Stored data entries
((

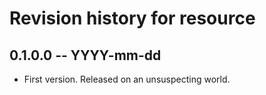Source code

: # Revision history for resource

## 0.1.0.0 -- YYYY-mm-dd

* First version. Released on an unsuspecting world.
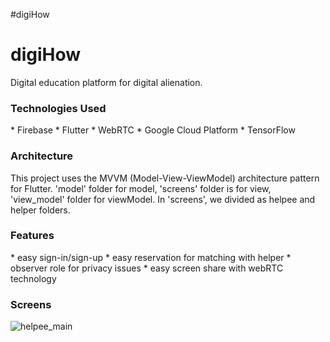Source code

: #digiHow

<h1>digiHow</h1>
Digital education platform for digital alienation.

<h3>Technologies Used</h3>
* Firebase
* Flutter
* WebRTC
* Google Cloud Platform
* TensorFlow

<h3>Architecture</h3>
This project uses the MVVM (Model-View-ViewModel) architecture pattern for Flutter.
'model' folder for model, 'screens' folder is for view, 'view_model' folder for viewModel. 
In 'screens', we divided as helpee and helper folders.

<h3>Features</h3>
* easy sign-in/sign-up
* easy reservation for matching with helper
* observer role for privacy issues
* easy screen share with webRTC technology

<h3>Screens</h3>

![helpee_main](https://user-images.githubusercontent.com/91544407/229155487-967e3422-9790-4f58-ac02-afe725ae4f87.png)
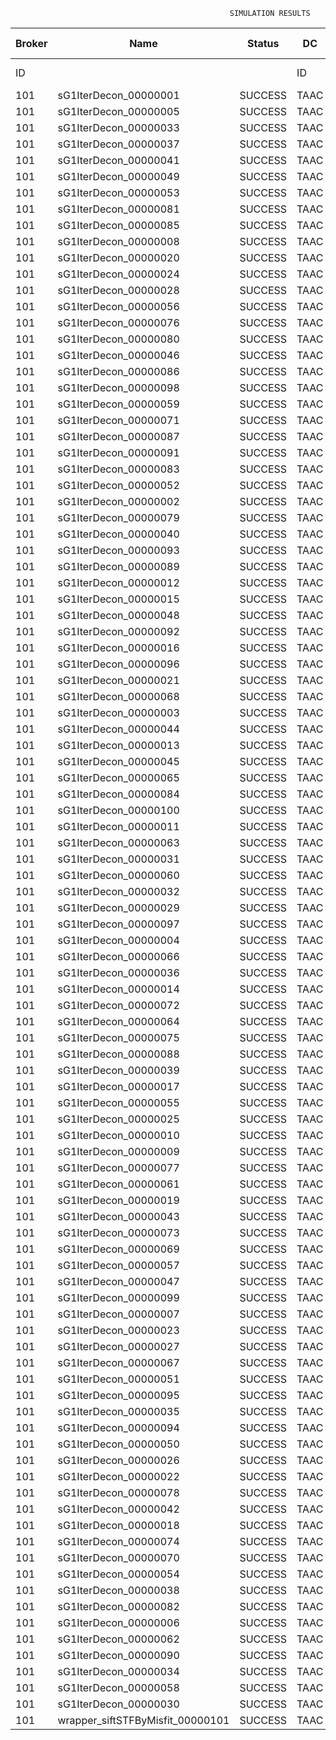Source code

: 

                                                     SIMULATION RESULTS

|Broker|         Name         | Status|  DC  |Host|Host PEs |VM|   VM PEs|   VM MIPS|ActivityLen|StartTime|FinishTime|ExecTime
|------|----------------------|-------|------|----|---------|--|---------|----------|-----------|---------|----------|--------
|    ID|                      |       |    ID|  ID|CPU cores|ID|CPU cores|        MI|         MI|  Seconds|   Seconds| Seconds
|   101| sG1IterDecon_00000001|SUCCESS|  TAAC|   0|       12|404|        2|    1000.0|      56150| 115659.7|  116361.6|   701.9
|   101| sG1IterDecon_00000005|SUCCESS|  TAAC|   0|       12|404|        2|    1000.0|      56150| 115659.7|  116361.6|   701.9
|   101| sG1IterDecon_00000033|SUCCESS|  TAAC|   0|       12|404|        2|    1000.0|      56150| 115659.7|  116361.6|   701.9
|   101| sG1IterDecon_00000037|SUCCESS|  TAAC|   0|       12|404|        2|    1000.0|      56150| 115659.7|  116361.6|   701.9
|   101| sG1IterDecon_00000041|SUCCESS|  TAAC|   0|       12|404|        2|    1000.0|      56150| 115659.7|  116361.6|   701.9
|   101| sG1IterDecon_00000049|SUCCESS|  TAAC|   0|       12|404|        2|    1000.0|      56150| 115659.7|  116361.6|   701.9
|   101| sG1IterDecon_00000053|SUCCESS|  TAAC|   0|       12|404|        2|    1000.0|      56150| 115659.7|  116361.6|   701.9
|   101| sG1IterDecon_00000081|SUCCESS|  TAAC|   0|       12|404|        2|    1000.0|      56150| 115659.7|  116361.6|   701.9
|   101| sG1IterDecon_00000085|SUCCESS|  TAAC|   0|       12|404|        2|    1000.0|      56150| 115659.7|  116361.6|   701.9
|   101| sG1IterDecon_00000008|SUCCESS|  TAAC|   0|       12|407|        2|    1000.0|      56150| 115659.7|  116361.6|   701.9
|   101| sG1IterDecon_00000020|SUCCESS|  TAAC|   0|       12|407|        2|    1000.0|      56150| 115659.7|  116361.6|   701.9
|   101| sG1IterDecon_00000024|SUCCESS|  TAAC|   0|       12|407|        2|    1000.0|      56150| 115659.7|  116361.6|   701.9
|   101| sG1IterDecon_00000028|SUCCESS|  TAAC|   0|       12|407|        2|    1000.0|      56150| 115659.7|  116361.6|   701.9
|   101| sG1IterDecon_00000056|SUCCESS|  TAAC|   0|       12|407|        2|    1000.0|      56150| 115659.7|  116361.6|   701.9
|   101| sG1IterDecon_00000076|SUCCESS|  TAAC|   0|       12|407|        2|    1000.0|      56150| 115659.7|  116361.6|   701.9
|   101| sG1IterDecon_00000080|SUCCESS|  TAAC|   0|       12|407|        2|    1000.0|      56150| 115659.7|  116361.6|   701.9
|   101| sG1IterDecon_00000046|SUCCESS|  TAAC|   1|       12|405|        2|    1000.0|      56150| 115659.7|  116361.6|   701.9
|   101| sG1IterDecon_00000086|SUCCESS|  TAAC|   1|       12|405|        2|    1000.0|      56150| 115659.7|  116361.6|   701.9
|   101| sG1IterDecon_00000098|SUCCESS|  TAAC|   1|       12|405|        2|    1000.0|      56150| 115659.7|  116361.6|   701.9
|   101| sG1IterDecon_00000059|SUCCESS|  TAAC|   2|       12|406|        2|    1000.0|      56150| 115659.7|  116361.6|   701.9
|   101| sG1IterDecon_00000071|SUCCESS|  TAAC|   2|       12|406|        2|    1000.0|      56150| 115659.7|  116361.6|   701.9
|   101| sG1IterDecon_00000087|SUCCESS|  TAAC|   2|       12|406|        2|    1000.0|      56150| 115659.7|  116361.6|   701.9
|   101| sG1IterDecon_00000091|SUCCESS|  TAAC|   2|       12|406|        2|    1000.0|      56150| 115659.7|  116361.6|   701.9
|   101| sG1IterDecon_00000083|SUCCESS|  TAAC|   2|       12|406|        2|    1000.0|      59381| 115659.7|  116395.7|   736.0
|   101| sG1IterDecon_00000052|SUCCESS|  TAAC|   0|       12|407|        2|    1000.0|      61375| 115659.7|  116408.8|   749.1
|   101| sG1IterDecon_00000002|SUCCESS|  TAAC|   1|       12|405|        2|    1000.0|      60450| 115659.7|  116409.5|   749.9
|   101| sG1IterDecon_00000079|SUCCESS|  TAAC|   2|       12|406|        2|    1000.0|      83667| 115659.7|  116638.6|   978.9
|   101| sG1IterDecon_00000040|SUCCESS|  TAAC|   0|       12|407|        2|    1000.0|      91200| 115659.7|  116663.7|  1004.1
|   101| sG1IterDecon_00000093|SUCCESS|  TAAC|   0|       12|404|        2|    1000.0|      96311| 115659.7|  116683.1|  1023.4
|   101| sG1IterDecon_00000089|SUCCESS|  TAAC|   0|       12|404|        2|    1000.0|     115702| 115659.7|  116828.9|  1169.2
|   101| sG1IterDecon_00000012|SUCCESS|  TAAC|   0|       12|407|        2|    1000.0|     117306| 115659.7|  116872.7|  1213.0
|   101| sG1IterDecon_00000015|SUCCESS|  TAAC|   2|       12|406|        2|    1000.0|     115126| 115659.7|  116938.3|  1278.7
|   101| sG1IterDecon_00000048|SUCCESS|  TAAC|   0|       12|407|        2|    1000.0|     131219| 115659.7|  116977.3|  1317.6
|   101| sG1IterDecon_00000092|SUCCESS|  TAAC|   0|       12|407|        2|    1000.0|     135995| 115659.7|  117011.0|  1351.3
|   101| sG1IterDecon_00000016|SUCCESS|  TAAC|   0|       12|407|        2|    1000.0|     144034| 115659.7|  117063.5|  1403.8
|   101| sG1IterDecon_00000096|SUCCESS|  TAAC|   0|       12|407|        2|    1000.0|     146964| 115659.7|  117081.2|  1421.5
|   101| sG1IterDecon_00000021|SUCCESS|  TAAC|   0|       12|404|        2|    1000.0|     156382| 115659.7|  117115.4|  1455.8
|   101| sG1IterDecon_00000068|SUCCESS|  TAAC|   0|       12|407|        2|    1000.0|     162933| 115659.7|  117169.5|  1509.8
|   101| sG1IterDecon_00000003|SUCCESS|  TAAC|   2|       12|406|        2|    1000.0|     143490| 115659.7|  117194.0|  1534.3
|   101| sG1IterDecon_00000044|SUCCESS|  TAAC|   0|       12|407|        2|    1000.0|     168756| 115659.7|  117198.5|  1538.9
|   101| sG1IterDecon_00000013|SUCCESS|  TAAC|   0|       12|404|        2|    1000.0|     173487| 115659.7|  117227.4|  1567.7
|   101| sG1IterDecon_00000045|SUCCESS|  TAAC|   0|       12|404|        2|    1000.0|     193935| 115659.7|  117350.6|  1690.9
|   101| sG1IterDecon_00000065|SUCCESS|  TAAC|   0|       12|404|        2|    1000.0|     195345| 115659.7|  117358.4|  1698.7
|   101| sG1IterDecon_00000084|SUCCESS|  TAAC|   0|       12|407|        2|    1000.0|     231134| 115659.7|  117479.6|  1819.9
|   101| sG1IterDecon_00000100|SUCCESS|  TAAC|   0|       12|407|        2|    1000.0|     237950| 115659.7|  117506.8|  1847.2
|   101| sG1IterDecon_00000011|SUCCESS|  TAAC|   2|       12|406|        2|    1000.0|     182930| 115659.7|  117531.2|  1871.6
|   101| sG1IterDecon_00000063|SUCCESS|  TAAC|   2|       12|406|        2|    1000.0|     188230| 115659.7|  117573.7|  1914.0
|   101| sG1IterDecon_00000031|SUCCESS|  TAAC|   2|       12|406|        2|    1000.0|     190673| 115659.7|  117592.1|  1932.4
|   101| sG1IterDecon_00000060|SUCCESS|  TAAC|   0|       12|407|        2|    1000.0|     265578| 115659.7|  117603.9|  1944.2
|   101| sG1IterDecon_00000032|SUCCESS|  TAAC|   0|       12|407|        2|    1000.0|     270491| 115659.7|  117618.7|  1959.0
|   101| sG1IterDecon_00000029|SUCCESS|  TAAC|   0|       12|404|        2|    1000.0|     252025| 115659.7|  117641.8|  1982.1
|   101| sG1IterDecon_00000097|SUCCESS|  TAAC|   0|       12|404|        2|    1000.0|     274532| 115659.7|  117743.3|  2083.6
|   101| sG1IterDecon_00000004|SUCCESS|  TAAC|   0|       12|407|        2|    1000.0|     334964| 115659.7|  117779.8|  2120.1
|   101| sG1IterDecon_00000066|SUCCESS|  TAAC|   1|       12|405|        2|    1000.0|     190704| 115659.7|  117781.2|  2121.6
|   101| sG1IterDecon_00000036|SUCCESS|  TAAC|   0|       12|407|        2|    1000.0|     337139| 115659.7|  117784.1|  2124.4
|   101| sG1IterDecon_00000014|SUCCESS|  TAAC|   1|       12|405|        2|    1000.0|     197394| 115659.7|  117848.2|  2188.5
|   101| sG1IterDecon_00000072|SUCCESS|  TAAC|   0|       12|407|        2|    1000.0|     387256| 115659.7|  117859.4|  2199.7
|   101| sG1IterDecon_00000064|SUCCESS|  TAAC|   0|       12|407|        2|    1000.0|     394582| 115659.7|  117866.7|  2207.0
|   101| sG1IterDecon_00000075|SUCCESS|  TAAC|   2|       12|406|        2|    1000.0|     234888| 115659.7|  117903.6|  2244.0
|   101| sG1IterDecon_00000088|SUCCESS|  TAAC|   0|       12|407|        2|    1000.0|     467079| 115659.7|  117939.2|  2279.5
|   101| sG1IterDecon_00000039|SUCCESS|  TAAC|   2|       12|406|        2|    1000.0|     244204| 115659.7|  117964.6|  2304.9
|   101| sG1IterDecon_00000017|SUCCESS|  TAAC|   0|       12|404|        2|    1000.0|     341331| 115659.7|  118010.5|  2350.8
|   101| sG1IterDecon_00000055|SUCCESS|  TAAC|   2|       12|406|        2|    1000.0|     255737| 115659.7|  118034.1|  2374.4
|   101| sG1IterDecon_00000025|SUCCESS|  TAAC|   0|       12|404|        2|    1000.0|     358800| 115659.7|  118071.9|  2412.2
|   101| sG1IterDecon_00000010|SUCCESS|  TAAC|   1|       12|405|        2|    1000.0|     225339| 115659.7|  118114.5|  2454.8
|   101| sG1IterDecon_00000009|SUCCESS|  TAAC|   0|       12|404|        2|    1000.0|     391043| 115659.7|  118168.7|  2509.0
|   101| sG1IterDecon_00000077|SUCCESS|  TAAC|   0|       12|404|        2|    1000.0|     424669| 115659.7|  118252.7|  2593.0
|   101| sG1IterDecon_00000061|SUCCESS|  TAAC|   0|       12|404|        2|    1000.0|     449668| 115659.7|  118302.7|  2643.0
|   101| sG1IterDecon_00000019|SUCCESS|  TAAC|   2|       12|406|        2|    1000.0|     310565| 115659.7|  118337.1|  2677.4
|   101| sG1IterDecon_00000043|SUCCESS|  TAAC|   2|       12|406|        2|    1000.0|     315524| 115659.7|  118361.9|  2702.2
|   101| sG1IterDecon_00000073|SUCCESS|  TAAC|   0|       12|404|        2|    1000.0|     514833| 115659.7|  118400.6|  2740.9
|   101| sG1IterDecon_00000069|SUCCESS|  TAAC|   0|       12|404|        2|    1000.0|     517533| 115659.7|  118403.3|  2743.6
|   101| sG1IterDecon_00000057|SUCCESS|  TAAC|   0|       12|404|        2|    1000.0|     548071| 115659.7|  118433.9|  2774.2
|   101| sG1IterDecon_00000047|SUCCESS|  TAAC|   2|       12|406|        2|    1000.0|     378587| 115659.7|  118646.0|  2986.3
|   101| sG1IterDecon_00000099|SUCCESS|  TAAC|   2|       12|406|        2|    1000.0|     388369| 115659.7|  118685.1|  3025.4
|   101| sG1IterDecon_00000007|SUCCESS|  TAAC|   2|       12|406|        2|    1000.0|     417184| 115659.7|  118786.3|  3126.6
|   101| sG1IterDecon_00000023|SUCCESS|  TAAC|   2|       12|406|        2|    1000.0|     440432| 115659.7|  118856.1|  3196.4
|   101| sG1IterDecon_00000027|SUCCESS|  TAAC|   2|       12|406|        2|    1000.0|     452997| 115659.7|  118887.6|  3227.9
|   101| sG1IterDecon_00000067|SUCCESS|  TAAC|   2|       12|406|        2|    1000.0|     473732| 115659.7|  118929.1|  3269.4
|   101| sG1IterDecon_00000051|SUCCESS|  TAAC|   2|       12|406|        2|    1000.0|     478427| 115659.7|  118936.1|  3276.5
|   101| sG1IterDecon_00000095|SUCCESS|  TAAC|   2|       12|406|        2|    1000.0|     485151| 115659.7|  118942.8|  3283.1
|   101| sG1IterDecon_00000035|SUCCESS|  TAAC|   2|       12|406|        2|    1000.0|     493480| 115659.7|  118951.1|  3291.4
|   101| sG1IterDecon_00000094|SUCCESS|  TAAC|   1|       12|405|        2|    1000.0|     318396| 115659.7|  118953.1|  3293.4
|   101| sG1IterDecon_00000050|SUCCESS|  TAAC|   1|       12|405|        2|    1000.0|     318735| 115659.7|  118956.0|  3296.3
|   101| sG1IterDecon_00000026|SUCCESS|  TAAC|   1|       12|405|        2|    1000.0|     322630| 115659.7|  118987.2|  3327.5
|   101| sG1IterDecon_00000022|SUCCESS|  TAAC|   1|       12|405|        2|    1000.0|     357190| 115659.7|  119247.1|  3587.4
|   101| sG1IterDecon_00000078|SUCCESS|  TAAC|   1|       12|405|        2|    1000.0|     360476| 115659.7|  119270.2|  3610.6
|   101| sG1IterDecon_00000042|SUCCESS|  TAAC|   1|       12|405|        2|    1000.0|     368699| 115659.7|  119324.0|  3664.3
|   101| sG1IterDecon_00000018|SUCCESS|  TAAC|   1|       12|405|        2|    1000.0|     414263| 115659.7|  119598.5|  3938.8
|   101| sG1IterDecon_00000074|SUCCESS|  TAAC|   1|       12|405|        2|    1000.0|     424552| 115659.7|  119655.4|  3995.7
|   101| sG1IterDecon_00000070|SUCCESS|  TAAC|   1|       12|405|        2|    1000.0|     448310| 115659.7|  119774.2|  4114.5
|   101| sG1IterDecon_00000054|SUCCESS|  TAAC|   1|       12|405|        2|    1000.0|     450508| 115659.7|  119784.1|  4124.4
|   101| sG1IterDecon_00000038|SUCCESS|  TAAC|   1|       12|405|        2|    1000.0|     477933| 115659.7|  119893.7|  4234.1
|   101| sG1IterDecon_00000082|SUCCESS|  TAAC|   1|       12|405|        2|    1000.0|     479541| 115659.7|  119899.5|  4239.8
|   101| sG1IterDecon_00000006|SUCCESS|  TAAC|   1|       12|405|        2|    1000.0|     495411| 115659.7|  119947.2|  4287.5
|   101| sG1IterDecon_00000062|SUCCESS|  TAAC|   1|       12|405|        2|    1000.0|     512294| 115659.7|  119989.4|  4329.7
|   101| sG1IterDecon_00000090|SUCCESS|  TAAC|   1|       12|405|        2|    1000.0|     525791| 115659.7|  120016.3|  4356.6
|   101| sG1IterDecon_00000034|SUCCESS|  TAAC|   1|       12|405|        2|    1000.0|     550026| 115659.7|  120052.8|  4393.1
|   101| sG1IterDecon_00000058|SUCCESS|  TAAC|   1|       12|405|        2|    1000.0|     559233| 115659.7|  120062.0|  4402.3
|   101| sG1IterDecon_00000030|SUCCESS|  TAAC|   1|       12|405|        2|    1000.0|     560188| 115659.7|  120063.0|  4403.3
|   101|wrapper_siftSTFByMisfit_00000101|SUCCESS|  TAAC|   0|       12|404|        2|    1000.0|      13510| 120063.0|  120076.6|    13.6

))

**TASK STATEMENT**: Your response should be each line that includes the word "helper", copied from the records.

**RESULT**:
In 'screens', we divided as helpee and helper folders.
* easy reservation for matching with helper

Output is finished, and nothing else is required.